VANCOUVER -- Vancouver Canucks goaltender Roberto Loungo circled the 2014 Tim Hortons NHL Heritage Classic at BC Place on his calendar as soon as the schedule was released.
"I've always wanted to play in an outdoor game," Luongo said after practicing in the retractable roof stadium Saturday. "So I was excited when I saw we got one this year and I was looking forward to it."
Luongo's outdoor experience will be limited to the bench.
The Canucks announced Sunday morning that rookie backup Eddie Lack will make a third straight start ahead of Luongo when the Canucks play the Ottawa Senators on Sunday (4 p.m. ET, CBC, RDS, NBCSN).
"Lack has played really well the last two games and deserves the start [Sunday]," Canucks coach John Tortorella told the team's website.
Another start for Lack puts the Canucks right back where they were before surprising everyone by keeping Luongo and trading Cory Schneider at the 2014 NHL Draft.
"I don't want to start going through this again," Luongo said Saturday. "When I am on the ice I give myself 100 percent, I try to be the best I can be and the rest is out of my control so I am not going to start putting myself in a spot like that again. Whatever happens from here on in, I am just going to battle, and if it's me, it's me. If it's not, it's not."
There may be several reasons Tortorella opted for Lack rather than Luongo on Sunday.
Vancouver is battling to stay in the Western Conference race for the Stanley Cup Playoffs. The Canucks are in a three-way tie with the Dallas Stars and Winnipeg Jets with 66 points, but the Stars hold the final wild-card spot because they have played two fewer games.
Lack is coming off a 1-0 win against the St. Louis Blues on Wednesday and a 2-1 shootout loss to the Minnesota Wild on Friday in which he stopped the first six shooters in the tiebreaker.
Playing outside would be nothing new for Lack. He grew up practicing outdoors in Sweden and hasn't had any problems adjusting to BC Place.
"As a goalie, you like it when you can slide side-to-side and I felt like I had a great edge out there too, almost better than inside," he said after practice on the BC Place ice Saturday.
Luongo liked the ice too, and had no problems tracking the puck even with so much extra space between the rink and the stands than he is used to. Unlike Lack, however, he hasn't played much lately.

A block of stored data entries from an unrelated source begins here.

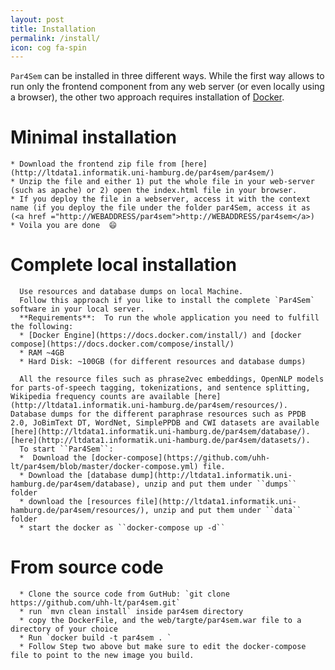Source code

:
 ```yaml
---
layout: post
title: Installation
permalink: /install/
icon: cog fa-spin
---
```


``Par4Sem`` can be installed in three different ways. While the first way allows to run only the frontend component from any web server (or even locally using a browser), the other two approach requires installation of [Docker](https://www.docker.com/).

Minimal installation
===
    * Download the frontend zip file from [here](http://ltdata1.informatik.uni-hamburg.de/par4sem/par4sem/)
    * Unzip the file and either 1) put the whole file in your web-server (such as apache) or 2) open the index.html file in your browser.
    * If you deploy the file in a webserver, access it with the context name (if you deploy the file under the folder par4Sem, access it as (<a href ="http://WEBADDRESS/par4sem">http://WEBADDRESS/par4sem</a>)
    * Voila you are done  😄        

Complete local installation
===
      Use resources and database dumps on local Machine.
      Follow this approach if you like to install the complete `Par4Sem` software in your local server.
      **Requirements**:  To run the whole application you need to fulfill the following:
      * [Docker Engine](https://docs.docker.com/install/) and [docker compose](https://docs.docker.com/compose/install/)
      * RAM ~4GB
      * Hard Disk: ~100GB (for different resources and database dumps)

      All the resource files such as phrase2vec embeddings, OpenNLP models for parts-of-speech tagging, tokenizations, and sentence splitting, Wikipedia frequency counts are available [here](http://ltdata1.informatik.uni-hamburg.de/par4sem/resources/). Database dumps for the different paraphrase resources such as PPDB 2.0, JoBimText DT, WordNet, SimplePPDB and CWI datasets are available [here](http://ltdata1.informatik.uni-hamburg.de/par4sem/database/).  [here](http://ltdata1.informatik.uni-hamburg.de/par4sem/datasets/).
      To start ``Par4Sem``:
      *  Download the [docker-compose](https://github.com/uhh-lt/par4sem/blob/master/docker-compose.yml) file.
      * Download the [database dump](http://ltdata1.informatik.uni-hamburg.de/par4sem/database), unzip and put them under ``dumps`` folder
      * download the [resources file](http://ltdata1.informatik.uni-hamburg.de/par4sem/resources/), unzip and put them under ``data`` folder
      * start the docker as ``docker-compose up -d``


From source code
===
      * Clone the source code from GutHub: `git clone https://github.com/uhh-lt/par4sem.git`
      * run `mvn clean install` inside par4sem directory
      * copy the DockerFile, and the web/targte/par4sem.war file to a directory of your choice
      * Run `docker build -t par4sem . `
      * Follow Step two above but make sure to edit the docker-compose file to point to the new image you build.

Luongo is coming off the 2014 Sochi Olympics, where he played once for Canada, shutting out Austria, before watching Carey Price lead Canada to a gold medal as the backup. Luongo hasn't played in an NHL game since Feb. 8 against the Toronto Maple Leafs, a 3-1 loss that extended the Canucks' losing streak to seven games. Luongo said Saturday it has taken a while to feel good after coming back from Sochi.
"It has been tough with the time adjustment. I haven't been feeling super energized, but the last couple of days I have been back to normal," said Luongo, who didn't get any goalie-specific practice at the Olympics and has been putting in extra time with Canucks goalie coach Roland Melanson this week. "It's always a work in progress when you are working on your game. You always feel like you can be better and there is stuff you need to improve. The only way you can see whether you are ready or not is to play a game."
Having Lack start the Heritage Classic undoubtedly will have some wondering if Luongo has played his last game for the Canucks. But if Luongo learned anything over the past two seasons, it's that a 12-year, $64 million contract that runs through 2021-22 isn't easy to trade.
Luongo, 34, said it was time to move on after Schneider started the final three games of the 2012 Stanley Cup Playoffs, and again when Schneider got the call after two games of the 2013 postseason. When the Canucks couldn't find a taker, they traded Schneider instead, to the New Jersey Devils.
Now it feels like déjà vu with Lack, a 26-year-old who is 9-8-4 with a .925 save percentage and 2.05 goals-against average in his first NHL season. He had major hip surgery last spring.
"If I would be the guy, of course it would be a tremendous honor to play one of these games with 50,000 fans in the stands," Lack said Saturday. "If I get the nod I am going to go out there and play my game."
That game is somewhat reminiscent of Henrik Lundqvist with the New York Rangers, relying on deeper positioning to shorten and simplify his movements, but with a big 6-foot-4 frame to take away space.
Tortorella wouldn't comment on his goaltenders after practice Saturday but had said earlier in the week Lack's game "settles the team down" and "there's not a lot of extra motion."
That simple style might work well in an outdoor game, which can often produce a simpler, puck-to-the-net style of attack.
Lack admitted he was a bit overwhelmed walking into BC Place for the first time, and he knows how important the game is.
"I've never been in here before, so from the first time I walked in it was like 'Oh my God, this is going to be so cool,'" he said. "It's a crucial stage right now for us and even though it's fun out there, we really need to focus on getting two points and some traction."